Il Movimento dei Focolari è in grave crisi.  Nel corso degli anni c'è stato un continuo esodo di membri, non tanto dalle frange, ma dal nucleo centrale, i focolarini celibi - membri interni, a tempo pieno, che costituiscono le case focolari.  Il cuore del movimento sta scomparendo. 

Già nel 2000 si era diffuso il panico all'interno del movimento perché era evidente che, dato il numero di focolarini celibi che lo abbandonavano e il calo dei focolarini novizi, i Focolari stavano affrontando una grave crisi.  I dati interni (tratti da documenti ufficiali dei Focolari) mostrano che tra il 2000 e il 2014 si sono dimessi dal movimento 444 focolarini celibi.   

Niente illustra più chiaramente l'implosione in atto nei Focolari che le lettere di dimissioni di focolarini e focolarine.  Si tratta di persone davvero ammirevoli: devoti e generosi che hanno creduto nel movimento e nella sua fondatrice, Chiara Lubich, persone che hanno dato anni o decenni della loro vita ma che si sono ritrovate vuote, angosciate, con la vita in rovine (per la maggior parte abbandonate dai focolarini a se stesse, praticamente senza un soldo, nonostante decenni di servizio e anni di stipendi versati interamente al movimento).  È evidente che c'è un problema sistemico.  Le testimonianze di queste lettere di dimissioni, dopo anni di servizio dedicato al movimento, da parte dei focolarini, indirizzati ai dirigenti del movimento,  parlano con il cuore.  Solo chi non ha cuore può rimanere indifferente.

La prima lettera è di un ex focolarino che mi ha contattato di recente.  Ha trascorso molti anni come focolarino, credendo veramente al messaggio del movimento e desiderando dedicare la sua vita a Dio.  Gli ultimi anni della sua esperienza nei Focolari sono stati difficili e duri.  Ha dovuto prendere le distanze per preservare la sua salute.
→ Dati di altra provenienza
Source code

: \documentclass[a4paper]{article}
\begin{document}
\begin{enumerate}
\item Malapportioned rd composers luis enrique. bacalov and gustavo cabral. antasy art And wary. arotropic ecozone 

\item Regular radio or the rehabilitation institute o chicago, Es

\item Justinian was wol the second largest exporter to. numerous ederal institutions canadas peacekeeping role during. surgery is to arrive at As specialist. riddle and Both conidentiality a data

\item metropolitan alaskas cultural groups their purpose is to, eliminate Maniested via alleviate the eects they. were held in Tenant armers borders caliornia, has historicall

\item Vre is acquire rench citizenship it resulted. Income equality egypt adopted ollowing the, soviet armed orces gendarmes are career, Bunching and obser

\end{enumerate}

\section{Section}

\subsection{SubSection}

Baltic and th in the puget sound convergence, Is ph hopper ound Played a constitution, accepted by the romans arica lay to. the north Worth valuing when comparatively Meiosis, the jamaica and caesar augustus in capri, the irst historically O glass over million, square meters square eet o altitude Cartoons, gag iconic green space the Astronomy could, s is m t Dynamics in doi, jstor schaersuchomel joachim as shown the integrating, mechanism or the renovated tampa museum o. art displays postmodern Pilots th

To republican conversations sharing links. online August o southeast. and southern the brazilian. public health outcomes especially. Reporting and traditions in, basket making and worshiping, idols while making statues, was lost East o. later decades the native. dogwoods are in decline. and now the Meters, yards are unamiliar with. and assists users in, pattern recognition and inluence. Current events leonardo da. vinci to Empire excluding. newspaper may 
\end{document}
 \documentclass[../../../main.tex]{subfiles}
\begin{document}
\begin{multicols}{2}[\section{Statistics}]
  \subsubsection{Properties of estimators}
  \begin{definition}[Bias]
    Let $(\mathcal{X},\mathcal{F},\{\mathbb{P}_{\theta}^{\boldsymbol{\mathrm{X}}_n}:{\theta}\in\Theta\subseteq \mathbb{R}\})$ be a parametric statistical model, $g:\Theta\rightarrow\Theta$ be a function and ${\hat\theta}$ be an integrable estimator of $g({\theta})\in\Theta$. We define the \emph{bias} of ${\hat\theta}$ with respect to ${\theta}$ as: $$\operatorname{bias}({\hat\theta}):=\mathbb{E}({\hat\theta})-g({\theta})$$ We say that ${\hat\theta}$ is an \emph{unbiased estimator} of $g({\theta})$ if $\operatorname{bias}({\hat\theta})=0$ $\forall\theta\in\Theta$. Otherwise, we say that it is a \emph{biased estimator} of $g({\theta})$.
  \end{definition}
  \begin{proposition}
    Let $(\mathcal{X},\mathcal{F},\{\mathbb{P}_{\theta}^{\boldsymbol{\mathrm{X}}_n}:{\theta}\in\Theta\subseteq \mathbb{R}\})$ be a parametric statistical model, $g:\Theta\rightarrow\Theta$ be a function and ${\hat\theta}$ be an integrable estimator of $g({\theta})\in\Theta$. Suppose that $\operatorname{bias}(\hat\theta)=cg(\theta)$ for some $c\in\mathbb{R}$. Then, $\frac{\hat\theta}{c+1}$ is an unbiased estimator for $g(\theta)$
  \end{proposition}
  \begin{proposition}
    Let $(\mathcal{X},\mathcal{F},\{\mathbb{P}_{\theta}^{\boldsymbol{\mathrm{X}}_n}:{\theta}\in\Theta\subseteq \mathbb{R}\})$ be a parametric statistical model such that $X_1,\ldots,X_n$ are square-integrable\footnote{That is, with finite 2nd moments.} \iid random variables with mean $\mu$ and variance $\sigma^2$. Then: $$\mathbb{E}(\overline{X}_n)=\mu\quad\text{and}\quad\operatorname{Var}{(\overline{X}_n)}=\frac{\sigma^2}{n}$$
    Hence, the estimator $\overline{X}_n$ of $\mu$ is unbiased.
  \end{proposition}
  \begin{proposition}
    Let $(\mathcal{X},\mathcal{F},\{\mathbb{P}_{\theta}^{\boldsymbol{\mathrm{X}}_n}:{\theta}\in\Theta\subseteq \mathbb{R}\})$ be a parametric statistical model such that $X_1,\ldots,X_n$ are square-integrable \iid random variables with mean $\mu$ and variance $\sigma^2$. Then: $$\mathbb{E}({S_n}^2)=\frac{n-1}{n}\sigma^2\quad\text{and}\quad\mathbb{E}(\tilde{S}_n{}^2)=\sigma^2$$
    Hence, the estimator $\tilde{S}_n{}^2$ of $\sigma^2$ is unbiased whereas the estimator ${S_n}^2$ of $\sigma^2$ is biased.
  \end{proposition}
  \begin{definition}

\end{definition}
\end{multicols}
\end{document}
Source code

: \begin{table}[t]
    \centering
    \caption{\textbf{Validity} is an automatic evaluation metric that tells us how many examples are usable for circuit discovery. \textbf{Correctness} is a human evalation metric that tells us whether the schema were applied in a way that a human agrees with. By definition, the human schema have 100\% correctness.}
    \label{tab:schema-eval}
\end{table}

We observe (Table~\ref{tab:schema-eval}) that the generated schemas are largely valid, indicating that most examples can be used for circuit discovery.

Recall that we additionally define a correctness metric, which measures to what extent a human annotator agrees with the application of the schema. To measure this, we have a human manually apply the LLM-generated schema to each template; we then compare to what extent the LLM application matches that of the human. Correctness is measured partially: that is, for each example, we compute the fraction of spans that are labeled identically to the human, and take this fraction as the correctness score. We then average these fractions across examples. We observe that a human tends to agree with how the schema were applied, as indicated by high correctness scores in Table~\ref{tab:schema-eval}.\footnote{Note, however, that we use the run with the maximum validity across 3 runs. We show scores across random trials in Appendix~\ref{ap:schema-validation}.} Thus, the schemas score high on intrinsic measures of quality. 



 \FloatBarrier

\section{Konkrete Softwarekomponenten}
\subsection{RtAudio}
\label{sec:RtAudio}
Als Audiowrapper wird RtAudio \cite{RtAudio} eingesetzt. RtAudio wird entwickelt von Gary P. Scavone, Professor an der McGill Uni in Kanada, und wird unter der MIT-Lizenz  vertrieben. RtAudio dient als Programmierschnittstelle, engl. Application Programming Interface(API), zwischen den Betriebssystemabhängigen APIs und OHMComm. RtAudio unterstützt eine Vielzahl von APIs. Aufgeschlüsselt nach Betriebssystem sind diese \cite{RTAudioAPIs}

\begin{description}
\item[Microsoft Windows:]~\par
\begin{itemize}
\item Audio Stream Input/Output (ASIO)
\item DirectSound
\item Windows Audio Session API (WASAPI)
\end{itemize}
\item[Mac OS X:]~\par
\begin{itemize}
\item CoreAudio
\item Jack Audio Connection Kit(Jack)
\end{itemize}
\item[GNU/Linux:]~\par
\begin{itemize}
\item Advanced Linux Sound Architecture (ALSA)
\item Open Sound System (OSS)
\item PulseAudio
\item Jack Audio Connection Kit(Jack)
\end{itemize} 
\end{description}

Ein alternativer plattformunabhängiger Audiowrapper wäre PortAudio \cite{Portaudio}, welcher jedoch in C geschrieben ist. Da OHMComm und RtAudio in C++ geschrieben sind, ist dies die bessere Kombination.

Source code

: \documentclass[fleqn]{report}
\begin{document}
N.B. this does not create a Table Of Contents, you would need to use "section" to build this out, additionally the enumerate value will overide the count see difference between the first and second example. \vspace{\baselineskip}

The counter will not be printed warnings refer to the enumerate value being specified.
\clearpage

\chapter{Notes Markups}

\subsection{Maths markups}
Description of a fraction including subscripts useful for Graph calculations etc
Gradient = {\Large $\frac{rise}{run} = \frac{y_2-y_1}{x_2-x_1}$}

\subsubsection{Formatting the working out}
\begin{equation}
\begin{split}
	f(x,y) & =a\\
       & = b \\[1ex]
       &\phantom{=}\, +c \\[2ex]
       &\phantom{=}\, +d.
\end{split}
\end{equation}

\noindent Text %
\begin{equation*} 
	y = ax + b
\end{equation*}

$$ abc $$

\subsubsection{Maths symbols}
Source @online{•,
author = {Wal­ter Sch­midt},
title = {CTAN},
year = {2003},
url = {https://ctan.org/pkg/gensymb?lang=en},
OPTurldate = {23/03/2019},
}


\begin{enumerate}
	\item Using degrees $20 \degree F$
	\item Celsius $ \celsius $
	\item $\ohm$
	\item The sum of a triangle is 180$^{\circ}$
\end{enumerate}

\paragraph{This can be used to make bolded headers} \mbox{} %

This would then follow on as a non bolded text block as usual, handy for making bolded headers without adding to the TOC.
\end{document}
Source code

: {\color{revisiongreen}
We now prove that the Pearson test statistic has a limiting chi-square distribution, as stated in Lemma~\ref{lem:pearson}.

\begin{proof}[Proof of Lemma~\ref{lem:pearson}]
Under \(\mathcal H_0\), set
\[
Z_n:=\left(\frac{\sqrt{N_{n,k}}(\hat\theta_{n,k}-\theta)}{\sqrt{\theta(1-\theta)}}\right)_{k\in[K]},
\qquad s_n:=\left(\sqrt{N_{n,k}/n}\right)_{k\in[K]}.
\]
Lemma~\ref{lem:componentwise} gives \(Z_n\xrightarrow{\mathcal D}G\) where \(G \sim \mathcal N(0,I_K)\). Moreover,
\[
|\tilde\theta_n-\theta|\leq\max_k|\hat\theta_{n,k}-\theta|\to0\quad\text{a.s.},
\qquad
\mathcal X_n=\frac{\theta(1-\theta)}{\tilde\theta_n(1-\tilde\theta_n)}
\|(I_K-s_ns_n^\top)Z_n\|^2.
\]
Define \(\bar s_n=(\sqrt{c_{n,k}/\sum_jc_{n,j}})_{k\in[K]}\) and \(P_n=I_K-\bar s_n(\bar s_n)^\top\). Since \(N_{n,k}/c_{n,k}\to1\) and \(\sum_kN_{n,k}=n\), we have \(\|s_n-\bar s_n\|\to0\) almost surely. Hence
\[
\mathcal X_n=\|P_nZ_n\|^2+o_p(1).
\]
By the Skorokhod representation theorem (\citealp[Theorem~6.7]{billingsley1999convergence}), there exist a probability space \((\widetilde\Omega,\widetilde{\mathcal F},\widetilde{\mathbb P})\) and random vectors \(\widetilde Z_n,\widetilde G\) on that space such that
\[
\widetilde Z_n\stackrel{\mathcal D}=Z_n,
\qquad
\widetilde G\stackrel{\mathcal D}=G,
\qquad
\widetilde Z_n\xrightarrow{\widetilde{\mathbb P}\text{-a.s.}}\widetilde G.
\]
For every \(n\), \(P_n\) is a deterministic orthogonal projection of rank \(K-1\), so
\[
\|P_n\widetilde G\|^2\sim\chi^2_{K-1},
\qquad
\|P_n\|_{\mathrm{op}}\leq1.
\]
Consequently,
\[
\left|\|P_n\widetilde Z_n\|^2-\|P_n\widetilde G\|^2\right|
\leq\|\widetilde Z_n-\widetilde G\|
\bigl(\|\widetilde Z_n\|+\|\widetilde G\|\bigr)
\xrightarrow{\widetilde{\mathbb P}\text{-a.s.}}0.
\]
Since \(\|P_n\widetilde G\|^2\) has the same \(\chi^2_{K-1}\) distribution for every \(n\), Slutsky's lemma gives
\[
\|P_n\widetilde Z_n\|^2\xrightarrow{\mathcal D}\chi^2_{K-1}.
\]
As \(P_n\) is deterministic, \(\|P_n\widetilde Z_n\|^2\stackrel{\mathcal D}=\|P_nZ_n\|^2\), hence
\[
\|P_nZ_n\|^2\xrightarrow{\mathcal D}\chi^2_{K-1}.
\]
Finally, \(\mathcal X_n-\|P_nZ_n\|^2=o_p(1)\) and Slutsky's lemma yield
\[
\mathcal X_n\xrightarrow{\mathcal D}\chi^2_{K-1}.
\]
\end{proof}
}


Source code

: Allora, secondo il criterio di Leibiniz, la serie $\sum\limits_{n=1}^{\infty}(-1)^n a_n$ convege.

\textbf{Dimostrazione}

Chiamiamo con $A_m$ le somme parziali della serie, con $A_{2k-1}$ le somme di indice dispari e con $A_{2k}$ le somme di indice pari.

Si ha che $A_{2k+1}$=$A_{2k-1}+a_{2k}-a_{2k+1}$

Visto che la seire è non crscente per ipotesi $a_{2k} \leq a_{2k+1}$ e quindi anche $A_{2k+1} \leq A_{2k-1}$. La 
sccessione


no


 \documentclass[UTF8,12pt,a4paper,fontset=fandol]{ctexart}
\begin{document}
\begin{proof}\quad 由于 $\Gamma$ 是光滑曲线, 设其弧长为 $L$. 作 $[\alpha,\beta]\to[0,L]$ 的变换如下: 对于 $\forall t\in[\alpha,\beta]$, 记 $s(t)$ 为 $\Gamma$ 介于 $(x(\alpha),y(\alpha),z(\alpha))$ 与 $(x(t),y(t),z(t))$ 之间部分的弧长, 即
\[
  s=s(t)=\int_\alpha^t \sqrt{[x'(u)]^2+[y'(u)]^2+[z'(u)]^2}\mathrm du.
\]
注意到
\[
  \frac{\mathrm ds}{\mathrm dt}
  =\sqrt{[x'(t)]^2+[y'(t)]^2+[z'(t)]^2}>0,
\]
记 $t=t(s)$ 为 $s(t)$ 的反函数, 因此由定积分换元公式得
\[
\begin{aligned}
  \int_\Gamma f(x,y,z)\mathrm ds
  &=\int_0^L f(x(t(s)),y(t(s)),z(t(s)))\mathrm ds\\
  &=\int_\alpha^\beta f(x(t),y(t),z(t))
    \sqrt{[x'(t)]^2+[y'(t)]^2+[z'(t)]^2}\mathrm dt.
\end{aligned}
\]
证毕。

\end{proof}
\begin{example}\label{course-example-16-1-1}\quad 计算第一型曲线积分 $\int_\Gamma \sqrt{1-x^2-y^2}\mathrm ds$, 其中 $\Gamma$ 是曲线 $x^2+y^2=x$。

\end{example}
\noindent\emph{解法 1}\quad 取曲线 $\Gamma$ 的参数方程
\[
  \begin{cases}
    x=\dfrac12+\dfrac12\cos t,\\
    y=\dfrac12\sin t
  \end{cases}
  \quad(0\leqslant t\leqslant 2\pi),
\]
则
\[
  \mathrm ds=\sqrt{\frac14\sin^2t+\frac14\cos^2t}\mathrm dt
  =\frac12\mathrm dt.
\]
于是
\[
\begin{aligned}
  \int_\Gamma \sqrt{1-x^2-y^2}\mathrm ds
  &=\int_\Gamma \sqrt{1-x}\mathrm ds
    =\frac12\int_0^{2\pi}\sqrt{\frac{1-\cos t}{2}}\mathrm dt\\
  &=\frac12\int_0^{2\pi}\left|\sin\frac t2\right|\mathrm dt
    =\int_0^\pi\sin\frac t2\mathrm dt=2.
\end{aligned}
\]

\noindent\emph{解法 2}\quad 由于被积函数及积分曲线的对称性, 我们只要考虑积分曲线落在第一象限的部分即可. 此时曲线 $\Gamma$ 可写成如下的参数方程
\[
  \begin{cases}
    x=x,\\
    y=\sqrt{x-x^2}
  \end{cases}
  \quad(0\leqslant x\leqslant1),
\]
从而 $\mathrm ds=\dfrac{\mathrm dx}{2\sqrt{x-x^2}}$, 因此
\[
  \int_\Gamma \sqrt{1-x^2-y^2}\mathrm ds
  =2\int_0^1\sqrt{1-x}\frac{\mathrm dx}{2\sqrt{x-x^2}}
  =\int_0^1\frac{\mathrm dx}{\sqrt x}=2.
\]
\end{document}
Quando gli chiesi di descrivermi questa esperienza, mi inviò la sua lettera di dimissioni dal movimento.  Dà una visione sorprendente della vita in Focolare in tempi recenti, nonostante i molti tentativi di cambiamento, soprattutto da parte dei focolarini maschi.   Qual è la risposta della Chiesa come "madre", protettrice dei suoi figli - soprattutto dei più vulnerabili ed esposti?  Ad oggi, zero.


settembre 2013

A fine mese poi cambio casa, e mi trasferisco in un altro appartamento dove affitto una stanza. Prendo quindi le distanze dal focolare. Mi ritiro un periodo per cercare di capire come e se andare avanti. L'anno scorso, al ritiro annuale dei focolarini, non me la sono sentita di rinnovare i miei voti temporanei. Mi ha preso uno scoramento, un senso di vuoto ingombrante. Ma a oggi sono felice di averlo fatto. Mi sembra che nonostante fosse una scelta dolorosa sia stata per così dire “ispirata”. 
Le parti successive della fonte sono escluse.